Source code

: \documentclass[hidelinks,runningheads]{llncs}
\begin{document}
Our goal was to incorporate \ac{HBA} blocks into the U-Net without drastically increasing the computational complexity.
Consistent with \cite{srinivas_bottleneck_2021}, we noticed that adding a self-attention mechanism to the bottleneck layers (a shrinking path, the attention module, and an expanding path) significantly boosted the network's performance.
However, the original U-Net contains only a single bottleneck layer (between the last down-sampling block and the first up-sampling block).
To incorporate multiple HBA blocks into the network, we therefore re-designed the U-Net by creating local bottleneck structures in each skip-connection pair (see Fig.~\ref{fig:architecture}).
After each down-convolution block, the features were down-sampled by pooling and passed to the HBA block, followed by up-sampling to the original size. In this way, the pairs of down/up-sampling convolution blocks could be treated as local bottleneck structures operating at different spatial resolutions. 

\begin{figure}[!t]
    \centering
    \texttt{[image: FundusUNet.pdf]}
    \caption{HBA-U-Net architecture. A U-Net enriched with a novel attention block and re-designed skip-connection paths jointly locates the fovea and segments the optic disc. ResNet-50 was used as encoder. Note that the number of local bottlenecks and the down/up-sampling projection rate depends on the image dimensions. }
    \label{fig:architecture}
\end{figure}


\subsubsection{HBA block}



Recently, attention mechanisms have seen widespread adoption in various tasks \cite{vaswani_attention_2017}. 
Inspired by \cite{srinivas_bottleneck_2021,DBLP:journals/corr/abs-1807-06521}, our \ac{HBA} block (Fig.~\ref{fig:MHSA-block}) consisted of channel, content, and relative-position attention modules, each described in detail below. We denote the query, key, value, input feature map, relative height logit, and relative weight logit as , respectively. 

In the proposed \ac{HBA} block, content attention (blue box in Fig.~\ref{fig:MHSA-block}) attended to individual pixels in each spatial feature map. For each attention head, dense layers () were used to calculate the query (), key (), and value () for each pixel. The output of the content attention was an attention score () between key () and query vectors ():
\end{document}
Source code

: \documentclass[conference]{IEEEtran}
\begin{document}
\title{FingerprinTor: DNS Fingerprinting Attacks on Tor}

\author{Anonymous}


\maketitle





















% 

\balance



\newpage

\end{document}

● TASK REQUIREMENTS
Transcribe the listing above in full, so that every line matches exactly.

● TASK SOLUTION
Source code

: \documentclass[hidelinks,runningheads]{llncs}
\begin{document}
Our goal was to incorporate \ac{HBA} blocks into the U-Net without drastically increasing the computational complexity.
Consistent with \cite{srinivas_bottleneck_2021}, we noticed that adding a self-attention mechanism to the bottleneck layers (a shrinking path, the attention module, and an expanding path) significantly boosted the network's performance.
However, the original U-Net contains only a single bottleneck layer (between the last down-sampling block and the first up-sampling block).
To incorporate multiple HBA blocks into the network, we therefore re-designed the U-Net by creating local bottleneck structures in each skip-connection pair (see Fig.~\ref{fig:architecture}).
After each down-convolution block, the features were down-sampled by pooling and passed to the HBA block, followed by up-sampling to the original size. In this way, the pairs of down/up-sampling convolution blocks could be treated as local bottleneck structures operating at different spatial resolutions. 

\begin{figure}[!t]
    \centering
    \texttt{[image: FundusUNet.pdf]}
    \caption{HBA-U-Net architecture. A U-Net enriched with a novel attention block and re-designed skip-connection paths jointly locates the fovea and segments the optic disc. ResNet-50 was used as encoder. Note that the number of local bottlenecks and the down/up-sampling projection rate depends on the image dimensions. }
    \label{fig:architecture}
\end{figure}


\subsubsection{HBA block}



Recently, attention mechanisms have seen widespread adoption in various tasks \cite{vaswani_attention_2017}. 
Inspired by \cite{srinivas_bottleneck_2021,DBLP:journals/corr/abs-1807-06521}, our \ac{HBA} block (Fig.~\ref{fig:MHSA-block}) consisted of channel, content, and relative-position attention modules, each described in detail below. We denote the query, key, value, input feature map, relative height logit, and relative weight logit as , respectively. 

In the proposed \ac{HBA} block, content attention (blue box in Fig.~\ref{fig:MHSA-block}) attended to individual pixels in each spatial feature map. For each attention head, dense layers () were used to calculate the query (), key (), and value () for each pixel. The output of the content attention was an attention score () between key () and query vectors ():
\end{document}
Source code

: \documentclass[conference]{IEEEtran}
\begin{document}
\title{FingerprinTor: DNS Fingerprinting Attacks on Tor}

\author{Anonymous}


\maketitle





















% 

\balance



\newpage

\end{document}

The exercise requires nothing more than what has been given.